YOUR GOAL: Lines below starting with the line with "contact the administrators." and going on through the line with "<u>实际结果</u>：" must be output exactly; the rest of the records must be left out.

Plain-text document sources:
=== Begin Enclosure ===

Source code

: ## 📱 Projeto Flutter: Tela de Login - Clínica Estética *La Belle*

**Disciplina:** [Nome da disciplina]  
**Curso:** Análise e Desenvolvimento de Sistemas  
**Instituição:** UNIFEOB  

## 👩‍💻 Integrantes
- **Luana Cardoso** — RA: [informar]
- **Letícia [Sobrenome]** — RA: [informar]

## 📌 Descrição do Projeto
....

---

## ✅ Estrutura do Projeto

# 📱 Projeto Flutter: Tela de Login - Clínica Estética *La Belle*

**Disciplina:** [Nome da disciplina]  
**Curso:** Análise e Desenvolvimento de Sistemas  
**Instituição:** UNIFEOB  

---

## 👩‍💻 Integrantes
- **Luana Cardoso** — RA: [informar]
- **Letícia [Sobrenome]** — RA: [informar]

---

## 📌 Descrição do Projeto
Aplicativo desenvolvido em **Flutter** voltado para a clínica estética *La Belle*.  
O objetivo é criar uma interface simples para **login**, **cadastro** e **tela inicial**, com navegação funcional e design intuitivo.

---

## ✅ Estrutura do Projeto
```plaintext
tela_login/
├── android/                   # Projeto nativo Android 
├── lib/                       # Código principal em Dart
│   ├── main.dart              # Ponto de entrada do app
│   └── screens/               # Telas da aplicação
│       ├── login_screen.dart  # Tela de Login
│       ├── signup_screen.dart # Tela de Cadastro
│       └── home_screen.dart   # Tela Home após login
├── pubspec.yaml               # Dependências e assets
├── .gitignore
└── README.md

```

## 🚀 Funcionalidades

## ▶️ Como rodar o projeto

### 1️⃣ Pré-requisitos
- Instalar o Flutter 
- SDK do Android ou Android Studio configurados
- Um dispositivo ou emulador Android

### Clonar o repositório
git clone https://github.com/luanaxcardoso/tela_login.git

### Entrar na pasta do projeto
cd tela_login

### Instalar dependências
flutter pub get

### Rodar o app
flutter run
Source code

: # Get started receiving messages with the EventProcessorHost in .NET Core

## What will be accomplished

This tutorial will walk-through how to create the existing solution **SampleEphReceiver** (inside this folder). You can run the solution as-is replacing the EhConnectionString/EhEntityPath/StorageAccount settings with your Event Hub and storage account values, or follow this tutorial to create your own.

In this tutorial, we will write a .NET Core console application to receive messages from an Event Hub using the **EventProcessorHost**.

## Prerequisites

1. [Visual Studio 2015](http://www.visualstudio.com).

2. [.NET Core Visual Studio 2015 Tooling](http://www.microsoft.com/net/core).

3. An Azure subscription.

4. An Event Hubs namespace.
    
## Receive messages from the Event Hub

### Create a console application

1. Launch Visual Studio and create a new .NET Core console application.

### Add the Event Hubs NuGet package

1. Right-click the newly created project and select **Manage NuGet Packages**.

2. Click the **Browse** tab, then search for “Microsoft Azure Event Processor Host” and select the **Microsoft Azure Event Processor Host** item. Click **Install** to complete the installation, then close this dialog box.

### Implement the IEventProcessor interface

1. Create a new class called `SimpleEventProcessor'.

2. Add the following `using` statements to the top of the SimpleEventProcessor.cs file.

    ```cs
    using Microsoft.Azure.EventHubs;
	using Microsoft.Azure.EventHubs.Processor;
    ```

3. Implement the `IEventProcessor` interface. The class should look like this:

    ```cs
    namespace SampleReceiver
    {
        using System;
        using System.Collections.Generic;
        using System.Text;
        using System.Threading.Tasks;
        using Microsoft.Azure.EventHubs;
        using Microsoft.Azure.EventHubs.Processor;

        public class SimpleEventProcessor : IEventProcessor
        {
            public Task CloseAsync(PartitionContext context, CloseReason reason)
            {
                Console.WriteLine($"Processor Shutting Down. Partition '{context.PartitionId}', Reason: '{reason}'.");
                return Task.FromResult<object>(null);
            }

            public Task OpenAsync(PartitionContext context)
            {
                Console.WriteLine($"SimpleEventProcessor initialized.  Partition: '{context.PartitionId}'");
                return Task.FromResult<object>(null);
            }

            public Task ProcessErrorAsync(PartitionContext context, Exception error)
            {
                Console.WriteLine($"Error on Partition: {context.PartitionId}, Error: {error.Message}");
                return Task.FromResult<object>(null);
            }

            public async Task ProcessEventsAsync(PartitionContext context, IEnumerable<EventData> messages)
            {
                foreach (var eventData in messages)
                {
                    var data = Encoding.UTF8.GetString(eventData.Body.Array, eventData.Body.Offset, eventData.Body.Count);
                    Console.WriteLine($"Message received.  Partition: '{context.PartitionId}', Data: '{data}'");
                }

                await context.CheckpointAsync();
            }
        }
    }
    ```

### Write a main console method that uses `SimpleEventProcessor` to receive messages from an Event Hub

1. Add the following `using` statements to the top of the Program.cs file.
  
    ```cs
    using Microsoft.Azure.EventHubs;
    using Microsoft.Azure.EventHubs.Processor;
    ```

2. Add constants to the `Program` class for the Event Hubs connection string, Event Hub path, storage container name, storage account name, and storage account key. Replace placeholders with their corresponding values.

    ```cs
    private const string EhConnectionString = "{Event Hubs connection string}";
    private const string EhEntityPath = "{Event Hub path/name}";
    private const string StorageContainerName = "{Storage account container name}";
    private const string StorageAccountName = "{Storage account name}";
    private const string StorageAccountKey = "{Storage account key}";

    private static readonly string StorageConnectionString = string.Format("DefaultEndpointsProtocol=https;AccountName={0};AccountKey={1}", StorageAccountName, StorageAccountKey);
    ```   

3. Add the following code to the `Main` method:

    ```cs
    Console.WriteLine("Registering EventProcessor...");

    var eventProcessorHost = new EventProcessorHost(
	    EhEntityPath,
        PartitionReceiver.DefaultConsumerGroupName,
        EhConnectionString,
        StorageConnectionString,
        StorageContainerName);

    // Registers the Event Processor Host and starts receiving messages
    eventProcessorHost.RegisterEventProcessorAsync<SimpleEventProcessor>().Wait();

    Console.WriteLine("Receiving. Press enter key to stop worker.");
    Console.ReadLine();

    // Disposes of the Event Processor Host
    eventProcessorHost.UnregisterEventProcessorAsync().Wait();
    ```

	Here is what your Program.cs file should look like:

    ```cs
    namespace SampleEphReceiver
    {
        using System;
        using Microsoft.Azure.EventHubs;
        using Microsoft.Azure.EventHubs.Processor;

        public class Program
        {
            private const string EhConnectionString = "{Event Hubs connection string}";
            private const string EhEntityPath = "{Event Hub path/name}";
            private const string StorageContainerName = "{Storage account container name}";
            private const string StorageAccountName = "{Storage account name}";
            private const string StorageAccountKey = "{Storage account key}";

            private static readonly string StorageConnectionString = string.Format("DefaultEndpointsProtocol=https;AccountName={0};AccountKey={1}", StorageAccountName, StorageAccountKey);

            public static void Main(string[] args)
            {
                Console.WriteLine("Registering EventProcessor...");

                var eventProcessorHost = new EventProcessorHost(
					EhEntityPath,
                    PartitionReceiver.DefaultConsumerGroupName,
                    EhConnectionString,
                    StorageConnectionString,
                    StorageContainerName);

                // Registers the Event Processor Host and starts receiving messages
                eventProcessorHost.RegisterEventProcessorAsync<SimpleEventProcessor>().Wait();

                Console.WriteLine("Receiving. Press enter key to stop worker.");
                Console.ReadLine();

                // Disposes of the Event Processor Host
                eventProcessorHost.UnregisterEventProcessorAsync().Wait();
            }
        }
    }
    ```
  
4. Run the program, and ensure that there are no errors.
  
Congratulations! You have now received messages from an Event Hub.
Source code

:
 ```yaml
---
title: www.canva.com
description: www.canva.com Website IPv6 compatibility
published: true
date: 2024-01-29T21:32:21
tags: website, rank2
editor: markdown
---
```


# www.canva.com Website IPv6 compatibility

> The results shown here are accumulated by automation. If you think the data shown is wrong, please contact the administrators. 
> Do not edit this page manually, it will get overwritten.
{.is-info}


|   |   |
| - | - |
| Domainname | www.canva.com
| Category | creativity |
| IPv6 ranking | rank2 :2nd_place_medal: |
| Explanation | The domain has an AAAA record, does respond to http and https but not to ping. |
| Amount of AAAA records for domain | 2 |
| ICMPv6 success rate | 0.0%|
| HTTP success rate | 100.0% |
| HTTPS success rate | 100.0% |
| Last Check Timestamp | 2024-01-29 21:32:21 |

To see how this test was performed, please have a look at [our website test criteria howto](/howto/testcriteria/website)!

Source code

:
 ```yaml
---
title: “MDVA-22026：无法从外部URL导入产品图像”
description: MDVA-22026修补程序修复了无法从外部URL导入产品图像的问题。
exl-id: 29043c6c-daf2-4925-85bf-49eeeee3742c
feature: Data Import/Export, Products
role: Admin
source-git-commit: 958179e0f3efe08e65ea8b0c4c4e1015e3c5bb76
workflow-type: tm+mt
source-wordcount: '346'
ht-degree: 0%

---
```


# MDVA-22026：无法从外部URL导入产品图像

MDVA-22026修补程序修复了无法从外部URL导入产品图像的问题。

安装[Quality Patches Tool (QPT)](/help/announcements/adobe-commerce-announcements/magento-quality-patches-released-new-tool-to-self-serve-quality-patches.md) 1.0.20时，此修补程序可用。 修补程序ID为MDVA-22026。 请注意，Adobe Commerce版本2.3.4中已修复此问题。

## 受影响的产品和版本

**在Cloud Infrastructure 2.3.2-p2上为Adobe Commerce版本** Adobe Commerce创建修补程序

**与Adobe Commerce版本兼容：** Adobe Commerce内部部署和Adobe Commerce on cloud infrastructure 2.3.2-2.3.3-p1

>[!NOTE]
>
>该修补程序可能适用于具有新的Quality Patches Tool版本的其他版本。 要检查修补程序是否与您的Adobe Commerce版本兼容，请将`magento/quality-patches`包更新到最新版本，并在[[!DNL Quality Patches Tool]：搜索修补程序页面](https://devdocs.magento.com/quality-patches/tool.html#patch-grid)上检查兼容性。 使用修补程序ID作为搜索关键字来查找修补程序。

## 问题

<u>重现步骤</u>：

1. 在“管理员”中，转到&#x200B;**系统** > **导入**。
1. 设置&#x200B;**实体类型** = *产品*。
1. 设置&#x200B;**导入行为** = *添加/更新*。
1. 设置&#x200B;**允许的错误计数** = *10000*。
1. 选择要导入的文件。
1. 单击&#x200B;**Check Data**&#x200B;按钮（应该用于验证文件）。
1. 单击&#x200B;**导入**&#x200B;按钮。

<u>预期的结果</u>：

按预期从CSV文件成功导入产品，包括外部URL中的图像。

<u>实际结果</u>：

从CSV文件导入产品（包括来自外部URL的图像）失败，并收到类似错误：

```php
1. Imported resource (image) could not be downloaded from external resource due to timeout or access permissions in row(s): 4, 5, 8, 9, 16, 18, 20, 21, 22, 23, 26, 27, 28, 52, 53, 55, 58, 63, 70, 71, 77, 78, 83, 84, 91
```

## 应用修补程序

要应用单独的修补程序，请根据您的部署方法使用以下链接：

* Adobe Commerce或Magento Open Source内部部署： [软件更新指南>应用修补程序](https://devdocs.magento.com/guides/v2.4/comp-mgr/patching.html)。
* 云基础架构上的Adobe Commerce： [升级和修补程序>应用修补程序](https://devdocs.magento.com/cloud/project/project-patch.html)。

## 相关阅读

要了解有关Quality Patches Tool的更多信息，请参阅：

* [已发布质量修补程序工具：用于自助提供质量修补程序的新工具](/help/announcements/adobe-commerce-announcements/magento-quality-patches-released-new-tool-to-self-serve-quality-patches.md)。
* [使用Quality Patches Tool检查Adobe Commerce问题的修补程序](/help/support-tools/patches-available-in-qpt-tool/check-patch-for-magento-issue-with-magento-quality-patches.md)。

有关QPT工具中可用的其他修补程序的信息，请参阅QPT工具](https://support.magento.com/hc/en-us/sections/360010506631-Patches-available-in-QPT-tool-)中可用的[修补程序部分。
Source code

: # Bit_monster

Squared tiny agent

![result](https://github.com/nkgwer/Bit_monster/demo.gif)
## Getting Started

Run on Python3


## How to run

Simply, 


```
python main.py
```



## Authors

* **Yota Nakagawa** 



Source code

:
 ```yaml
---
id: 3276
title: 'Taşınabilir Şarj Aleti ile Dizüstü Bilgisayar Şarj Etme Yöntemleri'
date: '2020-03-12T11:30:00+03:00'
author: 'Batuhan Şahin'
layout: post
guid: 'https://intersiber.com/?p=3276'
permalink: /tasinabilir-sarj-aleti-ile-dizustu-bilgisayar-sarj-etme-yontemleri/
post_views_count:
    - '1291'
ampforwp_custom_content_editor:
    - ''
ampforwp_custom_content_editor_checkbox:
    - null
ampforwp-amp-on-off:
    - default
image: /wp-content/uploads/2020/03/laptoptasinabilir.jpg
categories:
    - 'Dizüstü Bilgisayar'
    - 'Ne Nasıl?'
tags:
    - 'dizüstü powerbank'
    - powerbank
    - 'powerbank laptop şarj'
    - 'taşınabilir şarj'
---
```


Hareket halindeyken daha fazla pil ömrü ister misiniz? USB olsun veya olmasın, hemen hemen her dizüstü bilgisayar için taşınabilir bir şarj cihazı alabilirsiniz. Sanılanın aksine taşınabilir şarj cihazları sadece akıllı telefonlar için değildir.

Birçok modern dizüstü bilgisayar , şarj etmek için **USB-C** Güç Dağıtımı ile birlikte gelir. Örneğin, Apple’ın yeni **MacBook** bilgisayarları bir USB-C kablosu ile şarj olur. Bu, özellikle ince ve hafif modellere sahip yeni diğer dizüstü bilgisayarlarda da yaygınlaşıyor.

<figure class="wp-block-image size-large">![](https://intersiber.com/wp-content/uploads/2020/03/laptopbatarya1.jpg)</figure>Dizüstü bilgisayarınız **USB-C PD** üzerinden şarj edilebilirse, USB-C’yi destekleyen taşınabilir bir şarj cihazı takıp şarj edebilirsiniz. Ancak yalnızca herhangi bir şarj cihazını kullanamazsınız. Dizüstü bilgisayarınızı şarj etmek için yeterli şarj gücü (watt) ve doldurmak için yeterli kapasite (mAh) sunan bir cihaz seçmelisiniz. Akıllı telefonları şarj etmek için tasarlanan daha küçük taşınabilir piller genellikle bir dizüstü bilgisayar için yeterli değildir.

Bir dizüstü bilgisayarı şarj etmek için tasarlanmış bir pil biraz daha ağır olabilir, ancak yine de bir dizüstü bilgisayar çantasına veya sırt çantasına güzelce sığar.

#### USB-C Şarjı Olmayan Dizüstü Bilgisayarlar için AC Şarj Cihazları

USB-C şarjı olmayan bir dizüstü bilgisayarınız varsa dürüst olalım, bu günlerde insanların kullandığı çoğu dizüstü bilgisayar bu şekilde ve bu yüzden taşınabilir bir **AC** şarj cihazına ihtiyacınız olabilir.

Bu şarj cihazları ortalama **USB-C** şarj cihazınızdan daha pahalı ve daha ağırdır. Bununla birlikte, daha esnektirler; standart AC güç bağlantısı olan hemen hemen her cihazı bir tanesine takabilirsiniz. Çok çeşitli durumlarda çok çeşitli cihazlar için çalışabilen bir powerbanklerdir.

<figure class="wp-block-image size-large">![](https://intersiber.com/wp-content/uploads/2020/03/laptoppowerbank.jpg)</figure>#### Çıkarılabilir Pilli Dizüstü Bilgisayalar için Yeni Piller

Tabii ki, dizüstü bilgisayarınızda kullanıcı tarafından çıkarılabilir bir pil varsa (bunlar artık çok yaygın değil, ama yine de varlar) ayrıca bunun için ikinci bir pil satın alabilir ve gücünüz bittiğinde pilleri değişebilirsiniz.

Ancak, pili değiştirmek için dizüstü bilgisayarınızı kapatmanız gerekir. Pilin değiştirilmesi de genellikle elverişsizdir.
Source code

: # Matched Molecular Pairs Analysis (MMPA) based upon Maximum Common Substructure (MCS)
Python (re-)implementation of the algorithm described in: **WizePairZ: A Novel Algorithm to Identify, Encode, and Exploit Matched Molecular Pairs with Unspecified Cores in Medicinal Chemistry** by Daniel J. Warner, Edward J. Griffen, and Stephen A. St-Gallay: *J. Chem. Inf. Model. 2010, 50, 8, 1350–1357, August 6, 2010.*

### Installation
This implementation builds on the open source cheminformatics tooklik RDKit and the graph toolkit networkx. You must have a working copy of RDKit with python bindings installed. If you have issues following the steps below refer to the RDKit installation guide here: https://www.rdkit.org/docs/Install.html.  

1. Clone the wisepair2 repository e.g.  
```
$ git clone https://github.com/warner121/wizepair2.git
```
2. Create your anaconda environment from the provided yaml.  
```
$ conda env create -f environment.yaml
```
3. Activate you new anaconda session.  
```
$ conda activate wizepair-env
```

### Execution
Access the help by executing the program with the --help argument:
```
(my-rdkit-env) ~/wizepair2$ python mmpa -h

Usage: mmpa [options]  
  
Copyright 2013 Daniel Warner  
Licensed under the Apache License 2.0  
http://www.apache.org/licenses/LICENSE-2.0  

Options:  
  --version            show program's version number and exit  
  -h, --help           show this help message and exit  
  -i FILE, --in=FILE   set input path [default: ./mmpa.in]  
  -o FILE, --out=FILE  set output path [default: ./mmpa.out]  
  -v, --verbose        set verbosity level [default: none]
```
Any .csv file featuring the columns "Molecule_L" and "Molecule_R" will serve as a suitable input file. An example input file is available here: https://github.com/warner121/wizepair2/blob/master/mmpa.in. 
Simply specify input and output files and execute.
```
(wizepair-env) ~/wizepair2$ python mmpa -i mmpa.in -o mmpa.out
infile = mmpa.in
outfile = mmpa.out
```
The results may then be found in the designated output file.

=== End Enclosure ===

TASK OUTPUT:
> The results shown here are accumulated by automation. If you think the data shown is wrong, please contact the administrators. 
> Do not edit this page manually, it will get overwritten.
{.is-info}


|   |   |
| - | - |
| Domainname | www.canva.com
| Category | creativity |
| IPv6 ranking | rank2 :2nd_place_medal: |
| Explanation | The domain has an AAAA record, does respond to http and https but not to ping. |
| Amount of AAAA records for domain | 2 |
| ICMPv6 success rate | 0.0%|
| HTTP success rate | 100.0% |
| HTTPS success rate | 100.0% |
| Last Check Timestamp | 2024-01-29 21:32:21 |

To see how this test was performed, please have a look at [our website test criteria howto](/howto/testcriteria/website)!

Source code

:
 ```yaml
---
title: “MDVA-22026：无法从外部URL导入产品图像”
description: MDVA-22026修补程序修复了无法从外部URL导入产品图像的问题。
exl-id: 29043c6c-daf2-4925-85bf-49eeeee3742c
feature: Data Import/Export, Products
role: Admin
source-git-commit: 958179e0f3efe08e65ea8b0c4c4e1015e3c5bb76
workflow-type: tm+mt
source-wordcount: '346'
ht-degree: 0%

---
```


# MDVA-22026：无法从外部URL导入产品图像

MDVA-22026修补程序修复了无法从外部URL导入产品图像的问题。

安装[Quality Patches Tool (QPT)](/help/announcements/adobe-commerce-announcements/magento-quality-patches-released-new-tool-to-self-serve-quality-patches.md) 1.0.20时，此修补程序可用。 修补程序ID为MDVA-22026。 请注意，Adobe Commerce版本2.3.4中已修复此问题。

## 受影响的产品和版本

**在Cloud Infrastructure 2.3.2-p2上为Adobe Commerce版本** Adobe Commerce创建修补程序

**与Adobe Commerce版本兼容：** Adobe Commerce内部部署和Adobe Commerce on cloud infrastructure 2.3.2-2.3.3-p1

>[!NOTE]
>
>该修补程序可能适用于具有新的Quality Patches Tool版本的其他版本。 要检查修补程序是否与您的Adobe Commerce版本兼容，请将`magento/quality-patches`包更新到最新版本，并在[[!DNL Quality Patches Tool]：搜索修补程序页面](https://devdocs.magento.com/quality-patches/tool.html#patch-grid)上检查兼容性。 使用修补程序ID作为搜索关键字来查找修补程序。

## 问题

<u>重现步骤</u>：

1. 在“管理员”中，转到&#x200B;**系统** > **导入**。
1. 设置&#x200B;**实体类型** = *产品*。
1. 设置&#x200B;**导入行为** = *添加/更新*。
1. 设置&#x200B;**允许的错误计数** = *10000*。
1. 选择要导入的文件。
1. 单击&#x200B;**Check Data**&#x200B;按钮（应该用于验证文件）。
1. 单击&#x200B;**导入**&#x200B;按钮。

<u>预期的结果</u>：

按预期从CSV文件成功导入产品，包括外部URL中的图像。

<u>实际结果</u>：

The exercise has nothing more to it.